1.25 Capital Budgeting and the Limits of a Firm’s Capital 

With regard to the “The Capital Rationing Problem” we considered the fact that the firm had limited capital resources upon which to call. Here, we revisit the issue given the theoretical possibility that the firm has unlimited (or virtually unlimited) resources and, if so, how that fact would impact, if at all, the Capital Rationing Problem? You will find that it is not merely a theoretical matter.


If a firm has numerous projects all of which exceed the acceptance criteria under either NPV, IRR, or MIRR (this last concept will come up later), why choose only that which is best under the relevant, or chosen, criterion, assuming mutual exclusivity? (Let’s assume there are no physical limitations.) If the firm has abundant access to the public capital markets (even if limited), both bond and stock markets, why not take on and finance all acceptable projects, if need be, with external funds? (In effect, there would be no mutual exclusivity were there no physical or financial limitations!)

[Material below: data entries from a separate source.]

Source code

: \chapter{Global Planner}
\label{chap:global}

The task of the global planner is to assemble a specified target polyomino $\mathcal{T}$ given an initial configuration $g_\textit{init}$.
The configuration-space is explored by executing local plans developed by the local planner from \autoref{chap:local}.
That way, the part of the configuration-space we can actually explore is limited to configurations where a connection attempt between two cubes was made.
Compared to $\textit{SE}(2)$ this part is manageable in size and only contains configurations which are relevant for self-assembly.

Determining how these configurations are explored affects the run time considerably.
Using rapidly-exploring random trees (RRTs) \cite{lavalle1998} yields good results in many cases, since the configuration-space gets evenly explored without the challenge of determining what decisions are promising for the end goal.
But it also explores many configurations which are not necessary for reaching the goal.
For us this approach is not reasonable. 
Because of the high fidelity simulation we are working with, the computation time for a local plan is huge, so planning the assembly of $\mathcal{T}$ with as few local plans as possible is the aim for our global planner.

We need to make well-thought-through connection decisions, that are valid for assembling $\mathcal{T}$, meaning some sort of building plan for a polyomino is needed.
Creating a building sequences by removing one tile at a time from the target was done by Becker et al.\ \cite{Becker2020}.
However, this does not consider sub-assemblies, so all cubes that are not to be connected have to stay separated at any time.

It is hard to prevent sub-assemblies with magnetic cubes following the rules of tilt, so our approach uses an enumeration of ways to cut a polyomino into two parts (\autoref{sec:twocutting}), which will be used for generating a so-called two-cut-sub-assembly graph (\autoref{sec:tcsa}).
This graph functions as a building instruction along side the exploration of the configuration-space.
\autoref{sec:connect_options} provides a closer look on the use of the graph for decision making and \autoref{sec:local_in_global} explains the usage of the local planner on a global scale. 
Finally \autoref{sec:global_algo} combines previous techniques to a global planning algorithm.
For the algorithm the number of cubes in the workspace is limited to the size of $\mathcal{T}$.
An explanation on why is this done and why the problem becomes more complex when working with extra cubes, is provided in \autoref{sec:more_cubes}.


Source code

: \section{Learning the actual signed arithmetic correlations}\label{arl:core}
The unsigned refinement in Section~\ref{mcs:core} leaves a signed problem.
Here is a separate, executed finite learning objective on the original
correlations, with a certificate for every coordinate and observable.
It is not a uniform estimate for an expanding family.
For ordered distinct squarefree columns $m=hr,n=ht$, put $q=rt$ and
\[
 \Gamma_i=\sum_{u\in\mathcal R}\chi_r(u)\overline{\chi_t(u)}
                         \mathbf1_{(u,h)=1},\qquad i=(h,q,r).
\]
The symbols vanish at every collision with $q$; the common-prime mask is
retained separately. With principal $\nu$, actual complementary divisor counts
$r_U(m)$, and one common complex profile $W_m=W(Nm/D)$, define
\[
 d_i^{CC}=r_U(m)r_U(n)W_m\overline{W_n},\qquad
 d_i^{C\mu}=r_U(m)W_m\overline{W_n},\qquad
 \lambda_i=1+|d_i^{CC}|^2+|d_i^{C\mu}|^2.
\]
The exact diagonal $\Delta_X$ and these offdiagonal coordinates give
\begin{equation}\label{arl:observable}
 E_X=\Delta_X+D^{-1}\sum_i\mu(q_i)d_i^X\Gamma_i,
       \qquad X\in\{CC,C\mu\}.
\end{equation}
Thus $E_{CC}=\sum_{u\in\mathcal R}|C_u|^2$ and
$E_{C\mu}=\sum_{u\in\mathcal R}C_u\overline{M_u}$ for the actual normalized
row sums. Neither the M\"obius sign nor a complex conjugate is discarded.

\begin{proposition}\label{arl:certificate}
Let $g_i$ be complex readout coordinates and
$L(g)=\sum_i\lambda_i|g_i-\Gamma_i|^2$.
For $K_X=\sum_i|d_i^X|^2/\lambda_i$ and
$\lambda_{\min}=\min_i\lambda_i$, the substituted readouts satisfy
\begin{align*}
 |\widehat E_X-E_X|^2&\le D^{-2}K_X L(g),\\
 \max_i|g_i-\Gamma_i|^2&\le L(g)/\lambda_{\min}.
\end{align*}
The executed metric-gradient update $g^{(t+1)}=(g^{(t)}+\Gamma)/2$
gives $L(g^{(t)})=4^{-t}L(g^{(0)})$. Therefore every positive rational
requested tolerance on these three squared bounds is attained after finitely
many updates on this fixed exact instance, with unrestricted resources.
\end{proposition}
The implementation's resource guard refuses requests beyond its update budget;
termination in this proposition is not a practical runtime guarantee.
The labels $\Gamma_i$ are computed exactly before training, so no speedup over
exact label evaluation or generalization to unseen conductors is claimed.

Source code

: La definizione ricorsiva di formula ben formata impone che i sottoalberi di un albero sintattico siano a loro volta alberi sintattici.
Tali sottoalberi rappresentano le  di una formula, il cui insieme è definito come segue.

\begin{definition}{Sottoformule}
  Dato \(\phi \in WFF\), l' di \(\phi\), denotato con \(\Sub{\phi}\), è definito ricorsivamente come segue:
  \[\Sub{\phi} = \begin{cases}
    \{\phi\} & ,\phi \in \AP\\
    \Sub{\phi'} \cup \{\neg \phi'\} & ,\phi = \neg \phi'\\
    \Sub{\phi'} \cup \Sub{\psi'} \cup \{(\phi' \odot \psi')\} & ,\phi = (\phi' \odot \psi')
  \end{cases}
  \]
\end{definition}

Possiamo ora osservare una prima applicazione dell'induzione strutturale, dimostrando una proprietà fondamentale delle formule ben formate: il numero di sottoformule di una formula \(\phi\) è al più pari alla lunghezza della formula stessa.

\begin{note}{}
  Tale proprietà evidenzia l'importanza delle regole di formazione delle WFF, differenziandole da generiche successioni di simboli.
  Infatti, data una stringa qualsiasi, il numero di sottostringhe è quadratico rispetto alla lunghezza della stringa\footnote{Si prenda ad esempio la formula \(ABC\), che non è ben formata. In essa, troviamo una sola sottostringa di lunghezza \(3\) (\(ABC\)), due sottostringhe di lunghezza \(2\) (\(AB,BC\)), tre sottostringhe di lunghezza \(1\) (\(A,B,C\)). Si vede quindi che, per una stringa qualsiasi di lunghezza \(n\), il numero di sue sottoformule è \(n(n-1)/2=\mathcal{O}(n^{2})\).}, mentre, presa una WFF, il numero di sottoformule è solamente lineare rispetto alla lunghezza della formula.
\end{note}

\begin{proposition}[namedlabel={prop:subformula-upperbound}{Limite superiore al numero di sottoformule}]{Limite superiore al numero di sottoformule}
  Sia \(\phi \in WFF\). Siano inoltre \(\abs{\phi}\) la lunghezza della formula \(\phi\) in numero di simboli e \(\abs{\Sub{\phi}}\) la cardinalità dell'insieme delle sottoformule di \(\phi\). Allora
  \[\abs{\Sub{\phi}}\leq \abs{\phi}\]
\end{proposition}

Is this question realistic? Perhaps so, within reasonable but extensive limits. Too much debt negatively impacts solvency. So.. why not use a combination of debt and equity, so their solvency is not potentially threatened? Firms are reluctant to issue new equity:

  • Some investors may see this as a negative “signal” to the market that the firm is not doing well, or that the stock is over-valued. This could cause the stock price to decline.
  • More equity could dilute management’s ownership stake and control. And EPS may be reduced.
  • If they accept projects with low rates of return, i.e., lower than their investors’ opportunity costs, investors may not put up any capital!

Internal analysts who recommend investments may have a personal bias. One can get emotionally attached to an idea. One may wish to take a chance on the aspiration that he will look good and thereby enhance his/her career. Forecasts may be too optimistic. Managers know this. By investing in optimal selections, management imposes discipline in the capital budgeting process.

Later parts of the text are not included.